Authors: Evan O'Connor, Christian D. Ott
Date: 27 Oct 2010
Abstract: We present results of a systematic study of failing core-collapse supernovae and the formation of stellar-mass black holes (BHs). Using our open-source general-relativistic 1.5D code GR1D equipped with a 3-flavor neutrino leakage/heating scheme and over 60 presupernova models, we study the effects of the choice of nuclear equation of state, zero-age main sequence (ZAMS) mass and metallicity, rotation, and mass loss prescription on BH formation. We find that the outcome of collapse, for a given equation of state, can be predicted, to first order, by a single parameter, the compactness of the stellar core at bounce.

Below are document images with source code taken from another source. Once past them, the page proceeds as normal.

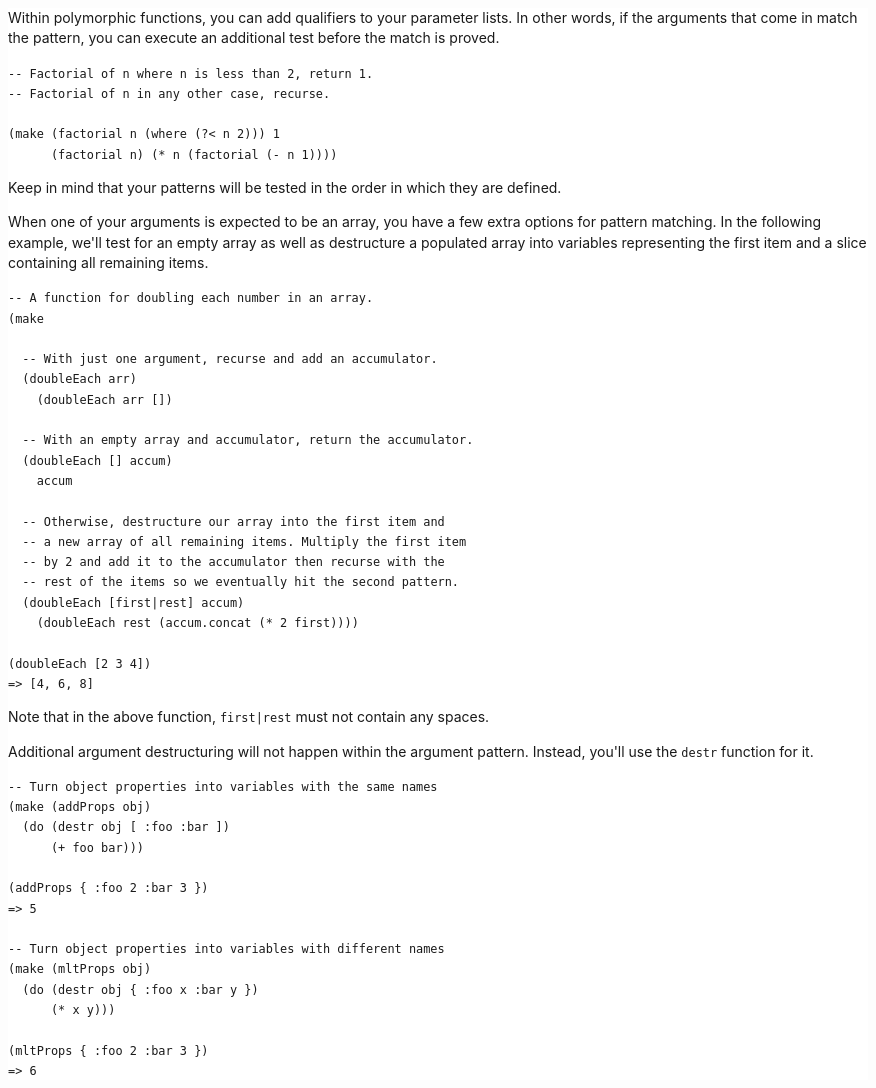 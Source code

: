 Within polymorphic functions, you can add qualifiers to your parameter lists. In other words, if the arguments that come in match the pattern, you can execute an additional test before the match is proved.

```maplescript
-- Factorial of n where n is less than 2, return 1.
-- Factorial of n in any other case, recurse.

(make (factorial n (where (?< n 2))) 1
      (factorial n) (* n (factorial (- n 1))))
```

Keep in mind that your patterns will be tested in the order in which they are defined.

When one of your arguments is expected to be an array, you have a few extra options for pattern matching. In the following example, we'll test for an empty array as well as destructure a populated array into variables representing the first item and a slice containing all remaining items.

```maplescript
-- A function for doubling each number in an array.
(make

  -- With just one argument, recurse and add an accumulator.
  (doubleEach arr)
    (doubleEach arr [])

  -- With an empty array and accumulator, return the accumulator.
  (doubleEach [] accum)
    accum

  -- Otherwise, destructure our array into the first item and
  -- a new array of all remaining items. Multiply the first item
  -- by 2 and add it to the accumulator then recurse with the
  -- rest of the items so we eventually hit the second pattern.
  (doubleEach [first|rest] accum)
    (doubleEach rest (accum.concat (* 2 first))))

(doubleEach [2 3 4])
=> [4, 6, 8]
```

Note that in the above function, `first|rest` must not contain any spaces.

Additional argument destructuring will not happen within the argument pattern. Instead, you'll use the `destr` function for it.

```maplescript
-- Turn object properties into variables with the same names
(make (addProps obj)
  (do (destr obj [ :foo :bar ])
      (+ foo bar)))

(addProps { :foo 2 :bar 3 })
=> 5

-- Turn object properties into variables with different names
(make (mltProps obj)
  (do (destr obj { :foo x :bar y })
      (* x y)))

(mltProps { :foo 2 :bar 3 })
=> 6
```
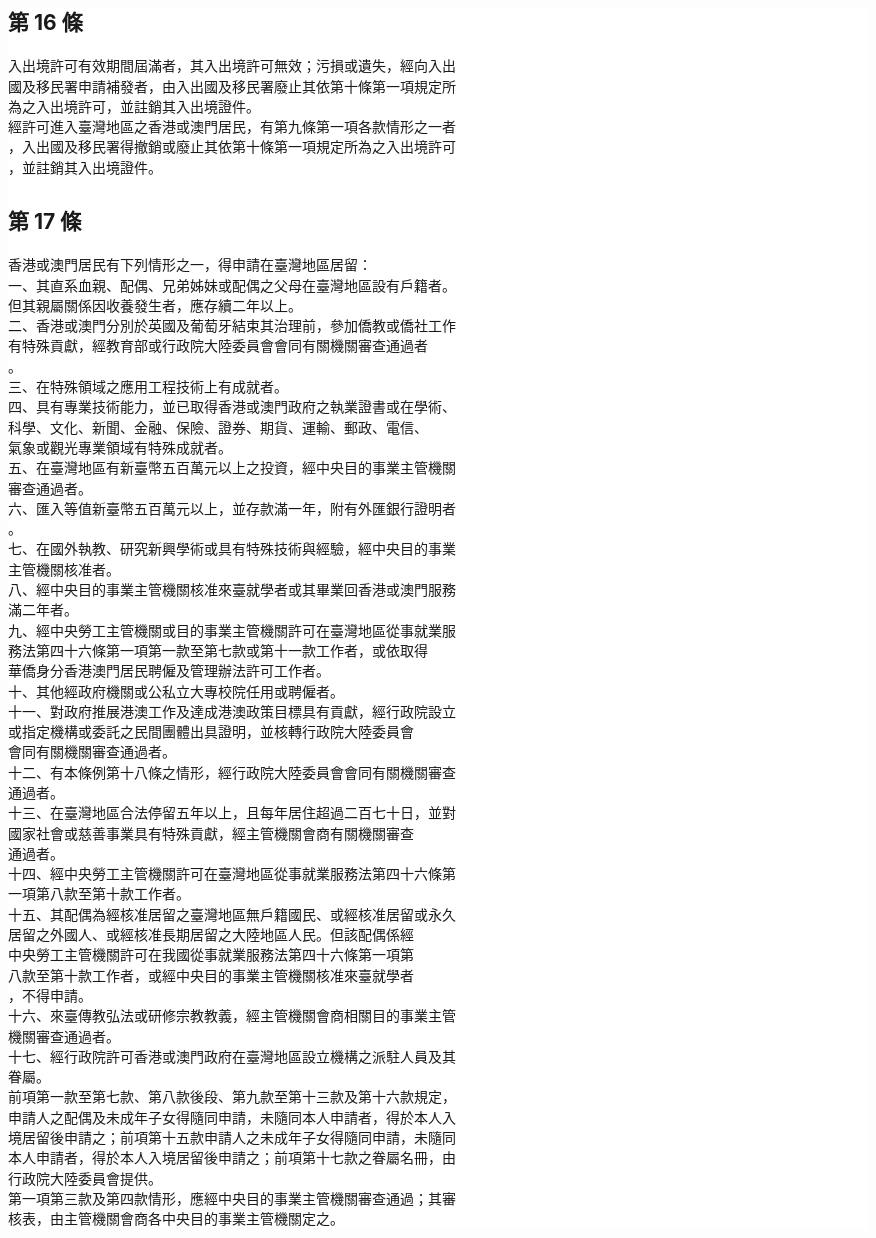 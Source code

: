 第 16 條
--------
入出境許可有效期間屆滿者，其入出境許可無效；污損或遺失，經向入出  
國及移民署申請補發者，由入出國及移民署廢止其依第十條第一項規定所  
為之入出境許可，並註銷其入出境證件。  
經許可進入臺灣地區之香港或澳門居民，有第九條第一項各款情形之一者  
，入出國及移民署得撤銷或廢止其依第十條第一項規定所為之入出境許可  
，並註銷其入出境證件。

第 17 條
--------
香港或澳門居民有下列情形之一，得申請在臺灣地區居留：  
一、其直系血親、配偶、兄弟姊妹或配偶之父母在臺灣地區設有戶籍者。  
    但其親屬關係因收養發生者，應存續二年以上。  
二、香港或澳門分別於英國及葡萄牙結束其治理前，參加僑教或僑社工作  
    有特殊貢獻，經教育部或行政院大陸委員會會同有關機關審查通過者  
    。  
三、在特殊領域之應用工程技術上有成就者。  
四、具有專業技術能力，並已取得香港或澳門政府之執業證書或在學術、  
    科學、文化、新聞、金融、保險、證券、期貨、運輸、郵政、電信、  
    氣象或觀光專業領域有特殊成就者。  
五、在臺灣地區有新臺幣五百萬元以上之投資，經中央目的事業主管機關  
    審查通過者。  
六、匯入等值新臺幣五百萬元以上，並存款滿一年，附有外匯銀行證明者  
    。  
七、在國外執教、研究新興學術或具有特殊技術與經驗，經中央目的事業  
    主管機關核准者。  
八、經中央目的事業主管機關核准來臺就學者或其畢業回香港或澳門服務  
    滿二年者。  
九、經中央勞工主管機關或目的事業主管機關許可在臺灣地區從事就業服  
    務法第四十六條第一項第一款至第七款或第十一款工作者，或依取得  
    華僑身分香港澳門居民聘僱及管理辦法許可工作者。  
十、其他經政府機關或公私立大專校院任用或聘僱者。  
十一、對政府推展港澳工作及達成港澳政策目標具有貢獻，經行政院設立  
      或指定機構或委託之民間團體出具證明，並核轉行政院大陸委員會  
      會同有關機關審查通過者。  
十二、有本條例第十八條之情形，經行政院大陸委員會會同有關機關審查  
      通過者。  
十三、在臺灣地區合法停留五年以上，且每年居住超過二百七十日，並對  
      國家社會或慈善事業具有特殊貢獻，經主管機關會商有關機關審查  
      通過者。  
十四、經中央勞工主管機關許可在臺灣地區從事就業服務法第四十六條第  
      一項第八款至第十款工作者。  
十五、其配偶為經核准居留之臺灣地區無戶籍國民、或經核准居留或永久  
      居留之外國人、或經核准長期居留之大陸地區人民。但該配偶係經  
      中央勞工主管機關許可在我國從事就業服務法第四十六條第一項第  
      八款至第十款工作者，或經中央目的事業主管機關核准來臺就學者  
      ，不得申請。  
十六、來臺傳教弘法或研修宗教教義，經主管機關會商相關目的事業主管  
      機關審查通過者。  
十七、經行政院許可香港或澳門政府在臺灣地區設立機構之派駐人員及其  
      眷屬。  
前項第一款至第七款、第八款後段、第九款至第十三款及第十六款規定，  
申請人之配偶及未成年子女得隨同申請，未隨同本人申請者，得於本人入  
境居留後申請之；前項第十五款申請人之未成年子女得隨同申請，未隨同  
本人申請者，得於本人入境居留後申請之；前項第十七款之眷屬名冊，由  
行政院大陸委員會提供。  
第一項第三款及第四款情形，應經中央目的事業主管機關審查通過；其審  
核表，由主管機關會商各中央目的事業主管機關定之。
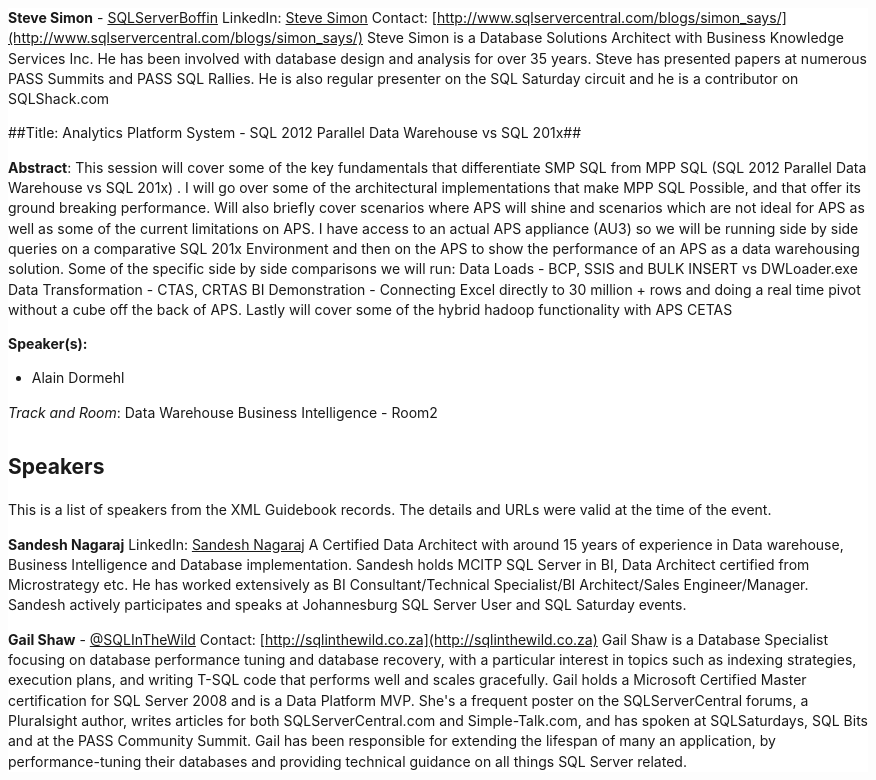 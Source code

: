**Steve Simon**  - [SQLServerBoffin](https://www.twitter.com/SQLServerBoffin)
LinkedIn: [Steve Simon](http://www.linkedin.com/in/stephenrsimon/)
Contact: [http://www.sqlservercentral.com/blogs/simon_says/](http://www.sqlservercentral.com/blogs/simon_says/)
Steve Simon is a Database Solutions Architect with Business Knowledge Services Inc. He has been involved with database design and analysis for over 35 years. Steve has presented papers at numerous PASS Summits and PASS SQL Rallies. He is also regular presenter on the SQL Saturday circuit and he is a contributor on SQLShack.com
 
 
 
 
##Title: Analytics Platform System - SQL 2012 Parallel Data Warehouse vs SQL 201x##
 
**Abstract**:
This session will cover some of the key fundamentals that differentiate SMP SQL from MPP SQL (SQL 2012 Parallel Data Warehouse vs SQL 201x) . 
I will go over some of the architectural implementations that make MPP SQL Possible, and that offer its ground breaking performance. Will also briefly cover scenarios where APS will shine and scenarios which are not ideal for APS as well as some of the current limitations on APS. 
I have access to an actual APS appliance (AU3) so we will be running side by side queries on a comparative SQL 201x Environment and then on the APS to show the performance of an APS as a data warehousing solution. 
Some of the specific side by side comparisons we will run: 
Data Loads - BCP, SSIS and BULK INSERT vs DWLoader.exe 
Data Transformation - CTAS, CRTAS
BI Demonstration - Connecting Excel directly to 30 million + rows and doing a real time pivot without a cube off the back of APS. 
Lastly will cover some of the hybrid hadoop functionality with APS CETAS
 
**Speaker(s):**
- Alain Dormehl
 
*Track and Room*: Data Warehouse  Business Intelligence - Room2
 
 
 
 
## <a name="#speakers"></a>Speakers
This is a list of speakers from the XML Guidebook records. The details and URLs were valid at the time of the event.
 
 
**Sandesh Nagaraj** 
LinkedIn: [Sandesh Nagaraj](http://za.linkedin.com/in/sandeshnagaraj)
A Certified Data Architect with around 15 years of experience in Data warehouse, Business Intelligence and Database implementation. Sandesh holds MCITP SQL Server in BI, Data Architect certified from Microstrategy etc. He has worked extensively as BI Consultant/Technical Specialist/BI Architect/Sales Engineer/Manager.  Sandesh actively participates and speaks at Johannesburg SQL Server User and SQL Saturday events.
 
**Gail Shaw**  - [@SQLInTheWild](https://www.twitter.com/@SQLInTheWild)
Contact: [http://sqlinthewild.co.za](http://sqlinthewild.co.za)
Gail Shaw is a Database Specialist focusing on database performance tuning and database recovery, with a particular interest in topics such as indexing strategies, execution plans, and writing T-SQL code that performs well and scales gracefully. Gail holds a Microsoft Certified Master certification for SQL Server 2008 and is a Data Platform MVP. She's a frequent poster on the SQLServerCentral forums, a Pluralsight author, writes articles for both SQLServerCentral.com and Simple-Talk.com, and has spoken at SQLSaturdays, SQL Bits and at the PASS Community Summit. Gail has been responsible for extending the lifespan of many an application, by performance-tuning their databases and providing technical guidance on all things SQL Server related.
  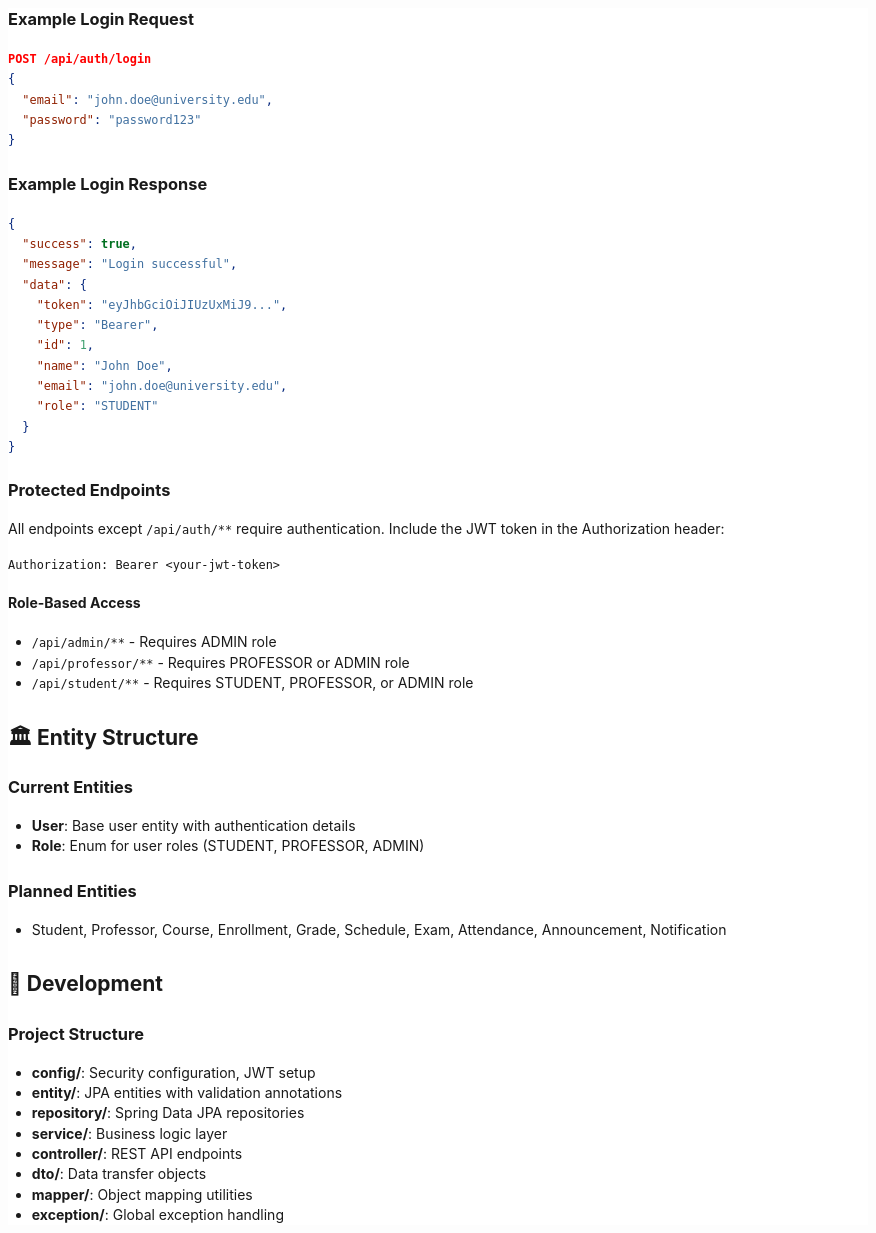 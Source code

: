 ### Example Login Request
```json
POST /api/auth/login
{
  "email": "john.doe@university.edu",
  "password": "password123"
}
```

### Example Login Response
```json
{
  "success": true,
  "message": "Login successful",
  "data": {
    "token": "eyJhbGciOiJIUzUxMiJ9...",
    "type": "Bearer",
    "id": 1,
    "name": "John Doe",
    "email": "john.doe@university.edu",
    "role": "STUDENT"
  }
}
```

### Protected Endpoints
All endpoints except `/api/auth/**` require authentication. Include the JWT token in the Authorization header:
```
Authorization: Bearer <your-jwt-token>
```

#### Role-Based Access
- `/api/admin/**` - Requires ADMIN role
- `/api/professor/**` - Requires PROFESSOR or ADMIN role
- `/api/student/**` - Requires STUDENT, PROFESSOR, or ADMIN role

## 🏛️ Entity Structure

### Current Entities
- **User**: Base user entity with authentication details
- **Role**: Enum for user roles (STUDENT, PROFESSOR, ADMIN)

### Planned Entities
- Student, Professor, Course, Enrollment, Grade, Schedule, Exam, Attendance, Announcement, Notification

## 🔧 Development

### Project Structure
- **config/**: Security configuration, JWT setup
- **entity/**: JPA entities with validation annotations
- **repository/**: Spring Data JPA repositories
- **service/**: Business logic layer
- **controller/**: REST API endpoints
- **dto/**: Data transfer objects
- **mapper/**: Object mapping utilities
- **exception/**: Global exception handling
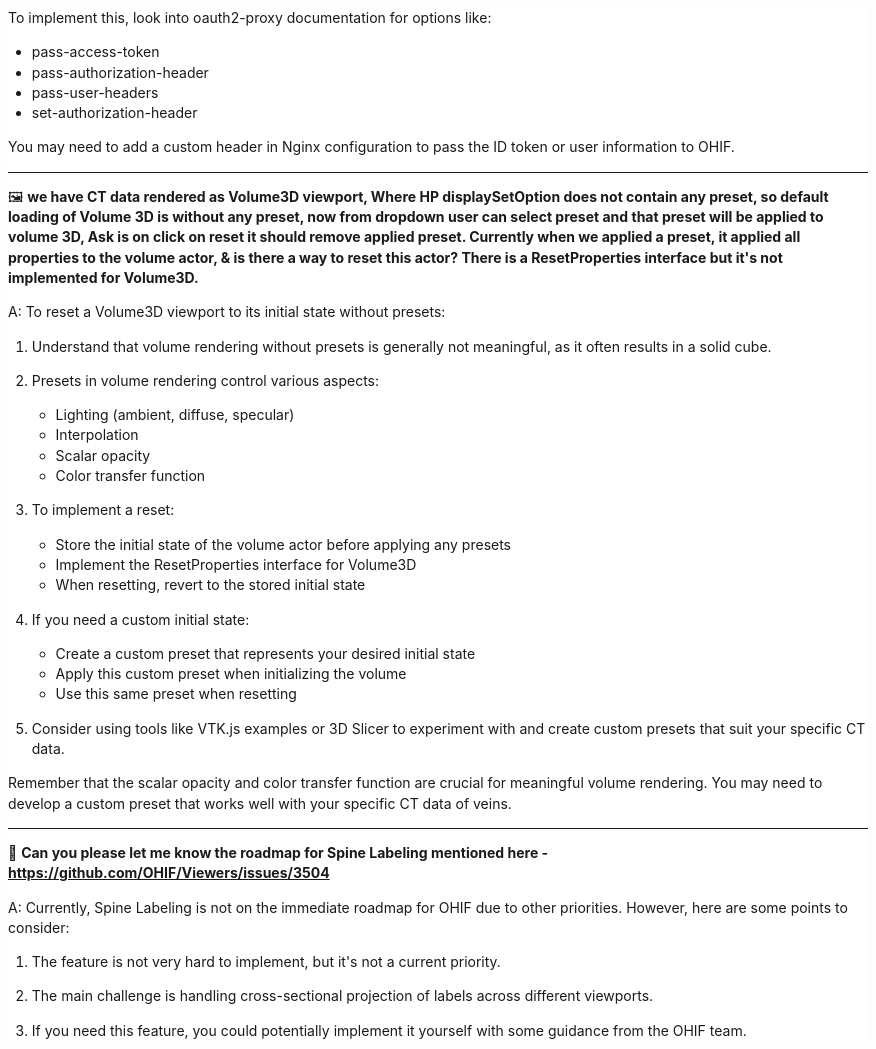 To implement this, look into oauth2-proxy documentation for options like:
- pass-access-token
- pass-authorization-header
- pass-user-headers
- set-authorization-header

You may need to add a custom header in Nginx configuration to pass the ID token or user information to OHIF.

---

🖼️ **we have CT data rendered as Volume3D viewport, Where HP displaySetOption does not contain any preset, so default loading of Volume 3D is without any preset, now from dropdown user can select preset and that preset will be applied to volume 3D, Ask is on click on reset it should remove applied preset. Currently when we applied a preset, it applied all properties to the volume actor, & is there a way to reset this actor? There is a ResetProperties interface but it's not implemented for Volume3D.**

A: To reset a Volume3D viewport to its initial state without presets:

1. Understand that volume rendering without presets is generally not meaningful, as it often results in a solid cube.

2. Presets in volume rendering control various aspects:
   - Lighting (ambient, diffuse, specular)
   - Interpolation
   - Scalar opacity
   - Color transfer function

3. To implement a reset:
   - Store the initial state of the volume actor before applying any presets
   - Implement the ResetProperties interface for Volume3D
   - When resetting, revert to the stored initial state

4. If you need a custom initial state:
   - Create a custom preset that represents your desired initial state
   - Apply this custom preset when initializing the volume
   - Use this same preset when resetting

5. Consider using tools like VTK.js examples or 3D Slicer to experiment with and create custom presets that suit your specific CT data.

Remember that the scalar opacity and color transfer function are crucial for meaningful volume rendering. You may need to develop a custom preset that works well with your specific CT data of veins.

---

📅 **Can you please let me know the roadmap for Spine Labeling mentioned here - https://github.com/OHIF/Viewers/issues/3504**

A: Currently, Spine Labeling is not on the immediate roadmap for OHIF due to other priorities. However, here are some points to consider:

1. The feature is not very hard to implement, but it's not a current priority.

2. The main challenge is handling cross-sectional projection of labels across different viewports.

3. If you need this feature, you could potentially implement it yourself with some guidance from the OHIF team.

By comparing protoneutron star (PNS) structure at the onset of gravitational instability with solutions of the TOV equations, we find that thermal pressure support in the outer PNS core is responsible for raising the maximum PNS mass by up to 25% above the cold NS value. By artificially increasing neutrino heating, we find the critical neutrino heating efficiency required for exploding a given progenitor structure and connect these findings with ZAMS conditions, establishing, albeit approximately, for the first time based on actual collapse simulations, the mapping between ZAMS parameters and the outcome of core collapse. We also study the effect of progenitor rotation and find that the dimensionless spin of nascent black holes may be robustly limited below a* = Jc/GMˆ2 = 1 by the appearance of nonaxisymmetric rotational instabilities.